How does the total completion time develop as a function of num_requests? The chart below shows my measurements. The curve is unsurprisingly linear:

Using synchronous requests, I was able to execute just five requests per second in my experiment.

Next, let us see how we can make asynchronous HTTP requests with the help of asyncio. The code listing below is an example of how to make twenty asynchronous HTTP requests:

# Example 2: asynchronous requests
import asyncio
import requests

async def main():
    loop = asyncio.get_event_loop()
    futures = [
        loop.run_in_executor(
            None, 
            requests.get, 
            'http://example.org/'
        )
        for i in range(20)
    ]
    for response in await asyncio.gather(*futures):
        pass

loop = asyncio.get_event_loop()
loop.run_until_complete(main())

The code is now more convoluted. But is it better? In the chart below, you will see the total completion time in seconds as a function of the number of asynchronous requests made.

The stepwise curve indicates that some requests are being executed in parallel. However, the curve is still asymptotically linear. Let’s find out why.

Increasing the number of threads

Notice that there is a step pattern in the chart? The completion time is 1x for 1-5 requests, 2x for 6-10 requests, 3x for 11-15 requests, and so on. The reason that we see this step pattern is that the default Executor has an internal pool of five threads that execute work. While five requests can be executed in parallel, any remaining requests will have to wait in line for a thread to become available.

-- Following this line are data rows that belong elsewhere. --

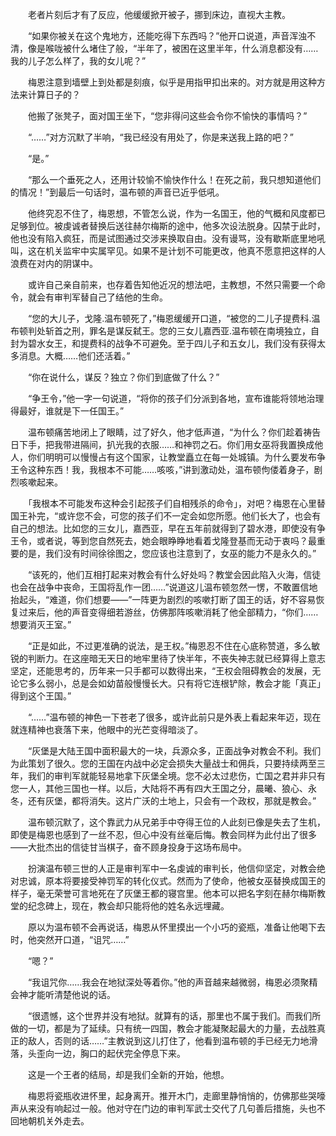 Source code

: 　　老者片刻后才有了反应，他缓缓掀开被子，挪到床边，直视大主教。

　　“如果你被关在这个鬼地方，还能吃得下东西吗？”他开口说道，声音浑浊不清，像是喉咙被什么堵住了般，“半年了，被困在这里半年，什么消息都没有……我的儿子怎么样了，我的女儿呢？”

　　梅恩注意到墙壁上到处都是刻痕，似乎是用指甲扣出来的。对方就是用这种方法来计算日子的？

　　他搬了张凳子，面对国王坐下，“您非得问这些会令你不愉快的事情吗？”

　　“……”对方沉默了半响，“我已经没有用处了，你是来送我上路的吧？”

　　“是。”

　　“那么一个垂死之人，还用计较愉不愉快作什么！在死之前，我只想知道他们的情况！”到最后一句话时，温布顿的声音已近乎低吼。

　　他终究忍不住了，梅恩想，不管怎么说，作为一名国王，他的气概和风度都已足够到位。被虔诚者替换后送往赫尔梅斯的途中，他多次设法脱身。囚禁于此时，他也没有陷入疯狂，而是试图通过交涉来换取自由。没有谩骂，没有歇斯底里地吼叫，这在机关监牢中实属罕见。如果不是计划不可能更改，他真不愿意把这样的人浪费在对内的阴谋中。

　　或许自己亲自前来，也存着告知他近况的想法吧，主教想，不然只需要一个命令，就会有审判军替自己了结他的生命。

　　“您的大儿子，戈隆.温布顿死了，”梅恩缓缓开口道，“被您的二儿子提费科.温布顿判处斩首之刑，罪名是谋反弑王。您的三女儿嘉西亚.温布顿在南境独立，自封为碧水女王，和提费科的战争不可避免。至于四儿子和五女儿，我们没有获得太多消息。大概……他们还活着。”

　　“你在说什么，谋反？独立？你们到底做了什么？”

　　“争王令，”他一字一句说道，“将你的孩子们分派到各地，宣布谁能将领地治理得最好，谁就是下一任国王。”

　　温布顿痛苦地闭上了眼睛，过了好久，他才低声道，“为什么？你们趁着祷告日下手，把我带进隔间，扒光我的衣服……和神罚之石。你们用女巫将我置换成他人，你们明明可以慢慢占有这个国家，让教堂矗立在每一处城镇。为什么要发布争王令这种东西！我，我根本不可能……咳咳，”讲到激动处，温布顿佝偻着身子，剧烈咳嗽起来。

　　「我根本不可能发布这种会引起孩子们自相残杀的命令」，对吧？梅恩在心里替国王补完，“或许您不会，可您的孩子们不一定会如您所愿。他们长大了，也会有自己的想法。比如您的三女儿，嘉西亚，早在五年前就得到了碧水港，即使没有争王令，或者说，等到您自然死去，她会眼睁睁地看着戈隆登基而无动于衷吗？最重要的是，我们没有时间徐徐图之，您应该也注意到了，女巫的能力不是永久的。”

　　“该死的，他们互相打起来对教会有什么好处吗？教堂会因此陷入火海，信徒也会在战争中丧命，王国将乱作一团……”说道这儿温布顿忽然一愣，不敢置信地抬起头，“难道，你们想要——”一阵更为剧烈的咳嗽打断了国王的话，好不容易恢复过来后，他的声音变得细若游丝，仿佛那阵咳嗽消耗了他全部精力，“你们……想要消灭王室。”

　　“正是如此，不过更准确的说法，是王权。”梅恩忍不住在心底称赞道，多么敏锐的判断力。在这座暗无天日的地牢里待了快半年，不丧失神志就已经算得上意志坚定，还能思考的，历年来一只手都可以数得出来，“王权会阻碍教会的发展，无论它多么弱小，总是会如幼苗般慢慢长大。只有将它连根铲除，教会才能「真正」得到这个王国。”

　　“……”温布顿的神色一下苍老了很多，或许此前只是外表上看起来年迈，现在就连精神也衰落下来，他眼中的光芒变得暗淡了。

　　“灰堡是大陆王国中面积最大的一块，兵源众多，正面战争对教会不利。我们为此策划了很久。您的王国在内战中必定会损失大量战士和佣兵，只要持续两至三年，我们的审判军就能轻易地拿下灰堡全境。您不必太过悲伤，亡国之君并非只有您一人，其他三国也一样。以后，大陆将不再有四大王国之分，晨曦、狼心、永冬，还有灰堡，都将消失。这片广沃的土地上，只会有一个政权，那就是教会。”

　　温布顿沉默了，这个靠武力从兄弟手中夺得王位的人此刻已像是失去了生机，即使是梅恩也感到了一丝不忍，但心中没有丝毫后悔。教会同样为此付出了很多——大批杰出的信徒甘当棋子，奋不顾身投身于这场布局中。

　　扮演温布顿三世的人正是审判军中一名虔诚的审判长，他信仰坚定，对教会绝对忠诚，原本将要接受神罚军的转化仪式。然而为了使命，他被女巫替换成国王的样子，毫无荣誉可言地死在了灰堡王都的寝宫里。他本可以把名字刻在赫尔梅斯教堂的纪念碑上，现在，教会却只能将他的姓名永远埋藏。

　　原以为温布顿不会再说话，梅恩从怀里摸出一个小巧的瓷瓶，准备让他喝下去时，他突然开口道，“诅咒……”

　　“嗯？”

　　“我诅咒你……我会在地狱深处等着你。”他的声音越来越微弱，梅恩必须聚精会神才能听清楚他说的话。

　　“很遗憾，这个世界并没有地狱。就算有的话，那里也不属于我们。而我们所做的一切，都是为了延续。只有统一四国，教会才能凝聚起最大的力量，去战胜真正的敌人，否则的话……”主教说到这儿打住了，他看到温布顿的手已经无力地滑落，头歪向一边，胸口的起伏完全停息下来。

　　这是一个王者的结局，却是我们全新的开始，他想。

　　梅恩将瓷瓶收进怀里，起身离开。推开木门，走廊里静悄悄的，仿佛那些哭嚎声从来没有响起过一般。他对守在门边的审判军武士交代了几句善后措施，头也不回地朝机关外走去。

So here is an idea. To minimize the total completion time, we could increase the size of the thread pool to match the number of requests we have to make. Luckily, this is easy to do as we will see next. The code listing below is an example of how to make twenty asynchronous HTTP requests with a thread pool of size twenty:

# Example 3: asynchronous requests with larger thread pool
import asyncio
import concurrent.futures
import requests

async def main():

    with concurrent.futures.ThreadPoolExecutor(max_workers=20) as executor:

        loop = asyncio.get_event_loop()
        futures = [
            loop.run_in_executor(
                executor, 
                requests.get, 
                'http://example.org/'
            )
            for i in range(20)
        ]
        for response in await asyncio.gather(*futures):
            pass


loop = asyncio.get_event_loop()
loop.run_until_complete(main())

Let us rerun the experiment from before.

Bingo. If the executor has a pool of 20 threads then 20 requests take roughly the same amount of time as 1 request.

The next obvious question to ask is: what is the limit to this approach? How does the total completion time increase for a more substantial amount of asynchronous requests and equal amount of threads in the executor pool, say 100 or 1000? Let’s find out.

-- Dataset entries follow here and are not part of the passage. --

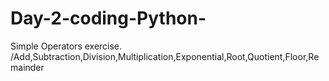 # Day-2-coding-Python-
Simple Operators exercise. /Add,Subtraction,Division,Multiplication,Exponential,Root,Quotient,Floor,Remainder
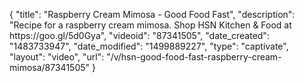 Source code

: {
    "title": "Raspberry Cream Mimosa - Good Food Fast",
    "description": "Recipe for a raspberry cream mimosa. Shop HSN Kitchen & Food at https:\/\/goo.gl\/5d0Gya",
    "videoid": "87341505",
    "date_created": "1483733947",
    "date_modified": "1499889227",
    "type": "captivate",
    "layout": "video",
    "url": "\/v\/hsn-good-food-fast-raspberry-cream-mimosa\/87341505"
}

We are back to linear – the flat kind. The chart shows that we can easily make 500+ asynchronous HTTP requests in the same time it takes to make 10 synchronous requests – or 300 requests per second. Surely a vast improvement. You might have noticed that the chart only goes to 720 requests, not 1000. The reason is that “something bad” happened when I reached 720 requests/threads and my timing program became very sad and stopped working. On a different computer than mine, this limit will likely be found somewhere else.

Conclusion

First, you have seen that with asynchronous requests you can execute more requests per second than with synchronous requests: 300 requests per second compared to just 5 requests per second (in my experiments).

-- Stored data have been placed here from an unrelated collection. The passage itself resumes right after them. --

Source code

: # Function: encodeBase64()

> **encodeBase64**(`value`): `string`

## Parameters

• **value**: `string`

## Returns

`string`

Second, you have seen how to achieve this well-known benefit of async I/O in Python 3.5 using just slightly convoluted code.

I would like to apologize to the people who host example.org for hammering their website during my experiment. I like to think that it was for a good cause.

(Tentative)

Symbiosen mellem mennesker og AI vil kunne transformere mennesket til en rationel organisme (jvf. Daniel Kahneman som har påvist at mennesket for sig selv ikke er en rationel organisme). Hvordan det? Vores minutiøse adfærd bliver i stigende grad sporet i alle livets væsentlige forhold. Kunstig intelligens bliver bedre og bedre til at skønne om vi er glade, sunde og rige udfra en analyse af alle de spor vi efterlader os overalt. Vi står nu i en situation hvor vi kan – eller snart kan – stille spørgsmål som: hvor glad, sund og rig var person X til tiden t? Hvilke handlinger h1, h2, h3, … havde person X udført (f.eks. på Spotify, rejser, jobskifte, lægebesøg) som ledte op til dette øjeblik? Hvor glad vil X være til tiden t+1, t+10, t+1000 hvis alting fortsætter som nu? Hvilke handlinger skal X udføre for at maksimere sin glæde til tiden t+1000?
Med andre ord, der er komplekse livsområder hvor kompleks AI har et potentiale for maksimere vore long-term utility (f.eks. vores “livsglæde” eller formue om 10 år). Forstil dig at en personlig AI kan
– Finde din næste bolig
– Finde en skole/fritidsaktivitet til dit barn
– Finde investeringsobjekter
– Finde kærlighed
– Finde venner
– Finde dit næste måltid
– o.s.v.

How to select top-k items from each group in SQL

Here is an analytical query that you (and I) will often need to do if you work in e-commerce, marketing or similar domain. It answers the question, within each group of items (e.g. partitioned by territory, age groups or something else) what are the top-k items for some utility function over the items (e.g. the number of units sold)?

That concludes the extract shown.